From the listing below, copy only the lines running from the line that contains "s|49.982 s|22.649 s|" to the line that contains "6. BatchNorm = BatchNorm2d", both included.

**Information supplied:**
>>>>>

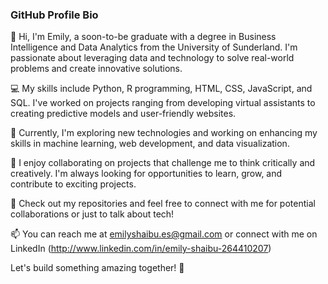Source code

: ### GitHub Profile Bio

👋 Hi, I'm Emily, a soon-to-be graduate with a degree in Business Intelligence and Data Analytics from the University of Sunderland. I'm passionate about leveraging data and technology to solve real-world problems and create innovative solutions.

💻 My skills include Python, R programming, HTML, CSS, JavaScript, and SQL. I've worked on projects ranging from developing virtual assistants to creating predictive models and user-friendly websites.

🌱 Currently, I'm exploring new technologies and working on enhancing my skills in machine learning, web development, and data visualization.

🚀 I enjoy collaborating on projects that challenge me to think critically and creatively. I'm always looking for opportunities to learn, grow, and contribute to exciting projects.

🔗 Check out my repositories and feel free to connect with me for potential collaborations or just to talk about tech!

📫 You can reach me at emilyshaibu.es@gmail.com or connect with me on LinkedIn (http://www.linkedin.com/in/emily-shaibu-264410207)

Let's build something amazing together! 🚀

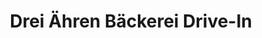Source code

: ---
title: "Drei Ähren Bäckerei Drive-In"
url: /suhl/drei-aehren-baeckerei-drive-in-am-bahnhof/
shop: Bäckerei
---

<<<<<
>>>>>

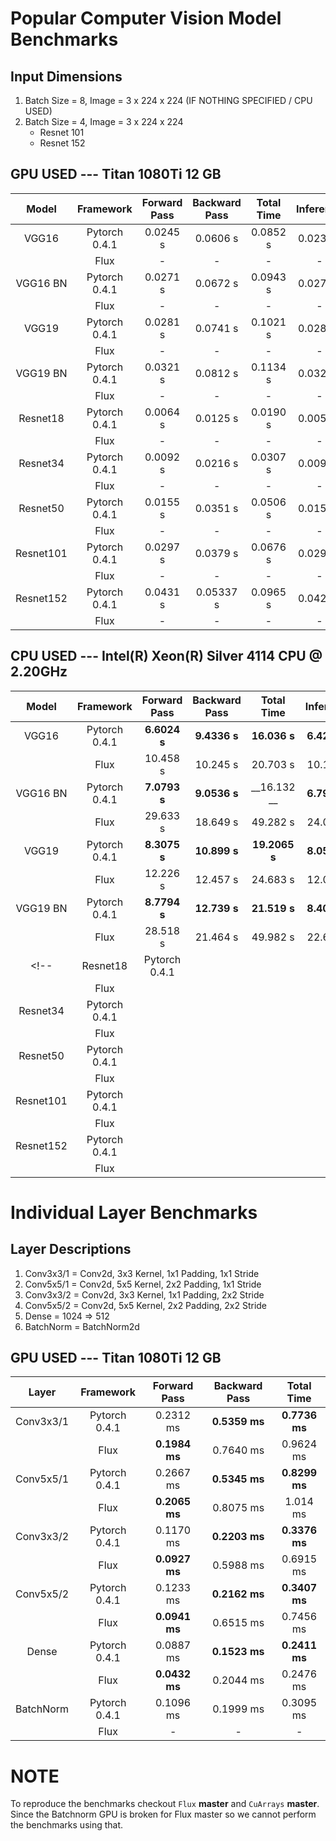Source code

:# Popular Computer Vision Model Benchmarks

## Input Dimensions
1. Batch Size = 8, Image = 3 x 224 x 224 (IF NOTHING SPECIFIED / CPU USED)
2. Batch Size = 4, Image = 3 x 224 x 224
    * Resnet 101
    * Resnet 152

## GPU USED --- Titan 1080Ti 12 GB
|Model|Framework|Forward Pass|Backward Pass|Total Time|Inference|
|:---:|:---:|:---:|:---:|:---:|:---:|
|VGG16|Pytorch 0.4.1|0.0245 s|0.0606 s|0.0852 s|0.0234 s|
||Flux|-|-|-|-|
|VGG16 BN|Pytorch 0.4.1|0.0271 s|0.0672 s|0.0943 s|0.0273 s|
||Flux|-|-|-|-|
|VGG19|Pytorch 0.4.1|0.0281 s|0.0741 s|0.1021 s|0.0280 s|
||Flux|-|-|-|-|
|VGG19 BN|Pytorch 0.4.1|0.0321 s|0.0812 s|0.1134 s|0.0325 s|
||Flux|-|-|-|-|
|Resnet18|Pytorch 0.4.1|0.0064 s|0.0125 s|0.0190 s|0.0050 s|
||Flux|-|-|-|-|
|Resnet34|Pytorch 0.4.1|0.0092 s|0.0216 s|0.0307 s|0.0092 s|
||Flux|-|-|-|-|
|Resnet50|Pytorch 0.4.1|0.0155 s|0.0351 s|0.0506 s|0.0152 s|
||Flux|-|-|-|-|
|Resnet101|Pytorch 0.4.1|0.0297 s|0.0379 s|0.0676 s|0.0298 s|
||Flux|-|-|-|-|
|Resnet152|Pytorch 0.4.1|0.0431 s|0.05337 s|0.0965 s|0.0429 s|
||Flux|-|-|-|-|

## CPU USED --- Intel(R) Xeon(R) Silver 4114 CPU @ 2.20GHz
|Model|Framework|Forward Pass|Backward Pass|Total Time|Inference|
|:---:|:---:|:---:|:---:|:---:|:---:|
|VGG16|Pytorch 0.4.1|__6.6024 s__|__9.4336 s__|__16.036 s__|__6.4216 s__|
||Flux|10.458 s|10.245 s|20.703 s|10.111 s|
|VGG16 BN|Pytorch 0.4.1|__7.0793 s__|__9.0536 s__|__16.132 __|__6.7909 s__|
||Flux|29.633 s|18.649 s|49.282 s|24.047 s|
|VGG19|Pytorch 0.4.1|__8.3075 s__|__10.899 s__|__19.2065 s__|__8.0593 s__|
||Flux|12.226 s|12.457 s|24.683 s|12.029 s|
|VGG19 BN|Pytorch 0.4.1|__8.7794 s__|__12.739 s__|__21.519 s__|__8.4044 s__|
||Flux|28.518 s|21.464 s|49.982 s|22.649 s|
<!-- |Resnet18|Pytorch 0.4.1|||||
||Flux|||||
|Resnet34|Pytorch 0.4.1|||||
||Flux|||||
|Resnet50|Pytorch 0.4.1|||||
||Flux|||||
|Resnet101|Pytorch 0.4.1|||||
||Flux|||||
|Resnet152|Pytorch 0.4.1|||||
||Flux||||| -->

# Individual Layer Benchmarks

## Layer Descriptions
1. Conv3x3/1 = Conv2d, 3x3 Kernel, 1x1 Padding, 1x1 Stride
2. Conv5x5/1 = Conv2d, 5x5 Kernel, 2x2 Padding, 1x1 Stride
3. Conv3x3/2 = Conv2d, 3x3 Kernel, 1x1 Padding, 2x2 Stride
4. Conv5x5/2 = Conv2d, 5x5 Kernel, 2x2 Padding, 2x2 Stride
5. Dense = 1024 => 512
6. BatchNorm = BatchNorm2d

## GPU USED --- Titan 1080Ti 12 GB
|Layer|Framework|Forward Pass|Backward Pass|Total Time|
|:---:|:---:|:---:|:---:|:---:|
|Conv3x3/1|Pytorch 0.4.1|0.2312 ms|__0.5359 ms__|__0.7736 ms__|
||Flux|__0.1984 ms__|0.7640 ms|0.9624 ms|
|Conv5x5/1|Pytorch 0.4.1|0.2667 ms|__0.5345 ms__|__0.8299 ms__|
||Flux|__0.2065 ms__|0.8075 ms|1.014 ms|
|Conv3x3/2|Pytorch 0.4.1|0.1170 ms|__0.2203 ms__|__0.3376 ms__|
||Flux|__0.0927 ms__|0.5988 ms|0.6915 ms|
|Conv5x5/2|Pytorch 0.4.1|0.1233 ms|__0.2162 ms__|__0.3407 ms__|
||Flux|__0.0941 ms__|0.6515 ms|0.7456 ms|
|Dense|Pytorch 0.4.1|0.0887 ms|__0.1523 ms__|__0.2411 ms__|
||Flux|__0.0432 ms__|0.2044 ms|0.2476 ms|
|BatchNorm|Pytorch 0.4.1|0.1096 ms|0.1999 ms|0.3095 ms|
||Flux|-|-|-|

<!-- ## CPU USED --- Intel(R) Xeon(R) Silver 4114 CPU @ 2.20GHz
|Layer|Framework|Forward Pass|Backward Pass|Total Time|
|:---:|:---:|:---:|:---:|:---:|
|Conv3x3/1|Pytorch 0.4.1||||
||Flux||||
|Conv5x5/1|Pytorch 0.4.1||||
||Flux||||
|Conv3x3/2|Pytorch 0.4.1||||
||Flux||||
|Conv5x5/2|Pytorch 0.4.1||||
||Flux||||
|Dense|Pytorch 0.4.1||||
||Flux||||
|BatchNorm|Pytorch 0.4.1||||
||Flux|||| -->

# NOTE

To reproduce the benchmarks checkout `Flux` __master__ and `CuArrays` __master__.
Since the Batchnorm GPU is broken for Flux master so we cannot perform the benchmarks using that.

<<<<<
>>>>>

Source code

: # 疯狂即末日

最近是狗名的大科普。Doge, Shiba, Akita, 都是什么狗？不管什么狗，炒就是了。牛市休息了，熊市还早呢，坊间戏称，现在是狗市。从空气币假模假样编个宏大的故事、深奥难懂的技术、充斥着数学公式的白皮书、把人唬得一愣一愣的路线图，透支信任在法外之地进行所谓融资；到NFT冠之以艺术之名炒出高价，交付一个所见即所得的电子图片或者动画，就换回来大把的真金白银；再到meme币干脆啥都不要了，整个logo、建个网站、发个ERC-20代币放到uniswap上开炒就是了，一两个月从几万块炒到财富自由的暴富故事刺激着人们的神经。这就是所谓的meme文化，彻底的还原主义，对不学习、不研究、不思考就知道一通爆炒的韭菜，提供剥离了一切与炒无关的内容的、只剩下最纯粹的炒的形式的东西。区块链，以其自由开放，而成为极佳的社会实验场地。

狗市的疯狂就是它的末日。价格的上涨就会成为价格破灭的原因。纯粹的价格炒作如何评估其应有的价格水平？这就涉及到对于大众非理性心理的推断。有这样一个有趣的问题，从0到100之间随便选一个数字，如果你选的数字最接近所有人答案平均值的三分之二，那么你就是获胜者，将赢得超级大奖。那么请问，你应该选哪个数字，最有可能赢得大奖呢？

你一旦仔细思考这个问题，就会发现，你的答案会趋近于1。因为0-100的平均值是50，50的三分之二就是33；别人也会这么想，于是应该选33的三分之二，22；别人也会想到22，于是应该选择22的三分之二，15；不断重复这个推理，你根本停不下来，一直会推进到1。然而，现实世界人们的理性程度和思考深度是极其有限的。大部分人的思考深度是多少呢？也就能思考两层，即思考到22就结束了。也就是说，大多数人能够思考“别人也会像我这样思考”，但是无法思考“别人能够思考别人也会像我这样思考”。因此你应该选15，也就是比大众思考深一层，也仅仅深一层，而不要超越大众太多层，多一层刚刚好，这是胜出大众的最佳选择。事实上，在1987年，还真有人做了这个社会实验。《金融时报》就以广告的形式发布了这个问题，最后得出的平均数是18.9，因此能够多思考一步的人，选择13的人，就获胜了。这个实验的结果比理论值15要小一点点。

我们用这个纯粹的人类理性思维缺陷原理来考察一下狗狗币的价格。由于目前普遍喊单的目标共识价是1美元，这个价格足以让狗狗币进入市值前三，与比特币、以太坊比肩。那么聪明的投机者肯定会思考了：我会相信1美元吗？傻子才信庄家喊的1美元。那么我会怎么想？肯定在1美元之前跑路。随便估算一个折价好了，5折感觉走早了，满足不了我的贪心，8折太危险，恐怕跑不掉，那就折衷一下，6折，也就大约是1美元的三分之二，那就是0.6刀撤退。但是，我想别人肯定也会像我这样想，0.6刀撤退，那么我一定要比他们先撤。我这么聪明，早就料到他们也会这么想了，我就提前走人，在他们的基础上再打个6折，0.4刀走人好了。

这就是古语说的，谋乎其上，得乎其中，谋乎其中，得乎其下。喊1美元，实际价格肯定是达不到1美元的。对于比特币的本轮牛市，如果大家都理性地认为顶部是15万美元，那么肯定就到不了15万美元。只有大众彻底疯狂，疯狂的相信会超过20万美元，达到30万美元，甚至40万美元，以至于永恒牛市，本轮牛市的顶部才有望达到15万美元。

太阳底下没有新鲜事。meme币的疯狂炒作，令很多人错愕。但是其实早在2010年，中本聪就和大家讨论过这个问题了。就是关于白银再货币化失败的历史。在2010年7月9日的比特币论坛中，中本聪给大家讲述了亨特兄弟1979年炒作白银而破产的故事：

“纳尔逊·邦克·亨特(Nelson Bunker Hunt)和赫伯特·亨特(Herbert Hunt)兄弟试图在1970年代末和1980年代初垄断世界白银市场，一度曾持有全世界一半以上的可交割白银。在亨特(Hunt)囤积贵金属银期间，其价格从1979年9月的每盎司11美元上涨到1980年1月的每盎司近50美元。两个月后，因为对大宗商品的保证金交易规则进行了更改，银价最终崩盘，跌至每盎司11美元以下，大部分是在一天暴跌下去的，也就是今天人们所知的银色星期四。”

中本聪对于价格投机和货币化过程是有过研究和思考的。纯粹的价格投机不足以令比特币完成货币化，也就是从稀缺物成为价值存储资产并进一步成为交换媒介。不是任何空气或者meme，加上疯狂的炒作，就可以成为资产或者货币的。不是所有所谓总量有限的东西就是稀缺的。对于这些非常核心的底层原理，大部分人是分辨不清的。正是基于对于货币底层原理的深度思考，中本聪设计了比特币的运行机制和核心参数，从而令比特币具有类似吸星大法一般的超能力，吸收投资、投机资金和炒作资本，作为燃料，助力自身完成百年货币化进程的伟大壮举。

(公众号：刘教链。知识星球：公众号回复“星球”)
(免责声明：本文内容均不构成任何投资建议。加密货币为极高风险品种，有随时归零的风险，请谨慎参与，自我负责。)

<<<<<

**Completed task:**
||Flux|28.518 s|21.464 s|49.982 s|22.649 s|
<!-- |Resnet18|Pytorch 0.4.1|||||
||Flux|||||
|Resnet34|Pytorch 0.4.1|||||
||Flux|||||
|Resnet50|Pytorch 0.4.1|||||
||Flux|||||
|Resnet101|Pytorch 0.4.1|||||
||Flux|||||
|Resnet152|Pytorch 0.4.1|||||
||Flux||||| -->

# Individual Layer Benchmarks

## Layer Descriptions
1. Conv3x3/1 = Conv2d, 3x3 Kernel, 1x1 Padding, 1x1 Stride
2. Conv5x5/1 = Conv2d, 5x5 Kernel, 2x2 Padding, 1x1 Stride
3. Conv3x3/2 = Conv2d, 3x3 Kernel, 1x1 Padding, 2x2 Stride
4. Conv5x5/2 = Conv2d, 5x5 Kernel, 2x2 Padding, 2x2 Stride
5. Dense = 1024 => 512
6. BatchNorm = BatchNorm2d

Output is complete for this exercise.